▶ [Aim of the task]: Extract the run of lines that starts at the top of the records below and ends at the line with "Shaye Moss loved", keeping both ends and excluding pictures.

Extracted records:
################

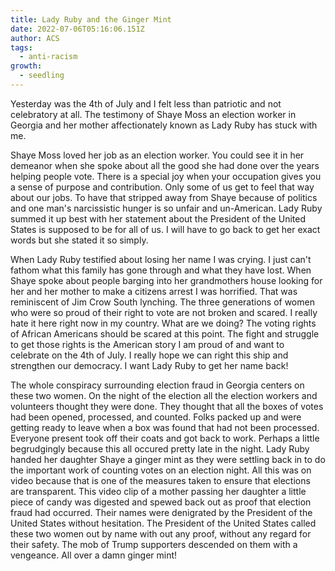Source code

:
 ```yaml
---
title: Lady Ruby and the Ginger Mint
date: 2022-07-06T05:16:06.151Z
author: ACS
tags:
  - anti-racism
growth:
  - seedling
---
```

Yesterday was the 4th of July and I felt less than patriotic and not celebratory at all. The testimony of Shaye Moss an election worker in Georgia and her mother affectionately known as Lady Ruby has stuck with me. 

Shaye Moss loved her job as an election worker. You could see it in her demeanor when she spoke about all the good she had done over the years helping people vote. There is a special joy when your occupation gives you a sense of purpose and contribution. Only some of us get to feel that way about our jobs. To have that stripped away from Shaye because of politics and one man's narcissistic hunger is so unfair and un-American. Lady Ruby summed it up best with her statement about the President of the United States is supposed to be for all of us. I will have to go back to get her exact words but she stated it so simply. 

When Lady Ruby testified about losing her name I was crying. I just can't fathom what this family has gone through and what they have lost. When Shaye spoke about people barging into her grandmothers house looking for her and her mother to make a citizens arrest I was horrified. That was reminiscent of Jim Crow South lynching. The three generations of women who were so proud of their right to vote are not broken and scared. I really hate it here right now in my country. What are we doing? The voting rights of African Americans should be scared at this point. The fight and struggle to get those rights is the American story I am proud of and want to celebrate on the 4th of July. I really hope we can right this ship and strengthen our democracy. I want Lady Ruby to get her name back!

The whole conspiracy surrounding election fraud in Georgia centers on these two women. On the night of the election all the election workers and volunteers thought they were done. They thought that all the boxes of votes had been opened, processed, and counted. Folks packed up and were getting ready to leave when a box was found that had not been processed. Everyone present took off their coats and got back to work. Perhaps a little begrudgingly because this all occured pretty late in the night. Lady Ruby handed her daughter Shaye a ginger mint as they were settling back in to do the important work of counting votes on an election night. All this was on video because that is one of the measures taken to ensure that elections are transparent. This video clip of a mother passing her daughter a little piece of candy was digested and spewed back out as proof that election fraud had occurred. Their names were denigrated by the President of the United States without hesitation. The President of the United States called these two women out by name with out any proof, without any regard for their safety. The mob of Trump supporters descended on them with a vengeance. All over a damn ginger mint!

################

▶ [Exercise response]:
Source code

:
 ```yaml
---
title: Lady Ruby and the Ginger Mint
date: 2022-07-06T05:16:06.151Z
author: ACS
tags:
  - anti-racism
growth:
  - seedling
---
```

Yesterday was the 4th of July and I felt less than patriotic and not celebratory at all. The testimony of Shaye Moss an election worker in Georgia and her mother affectionately known as Lady Ruby has stuck with me. 

Shaye Moss loved her job as an election worker. You could see it in her demeanor when she spoke about all the good she had done over the years helping people vote. There is a special joy when your occupation gives you a sense of purpose and contribution. Only some of us get to feel that way about our jobs. To have that stripped away from Shaye because of politics and one man's narcissistic hunger is so unfair and un-American. Lady Ruby summed it up best with her statement about the President of the United States is supposed to be for all of us. I will have to go back to get her exact words but she stated it so simply. 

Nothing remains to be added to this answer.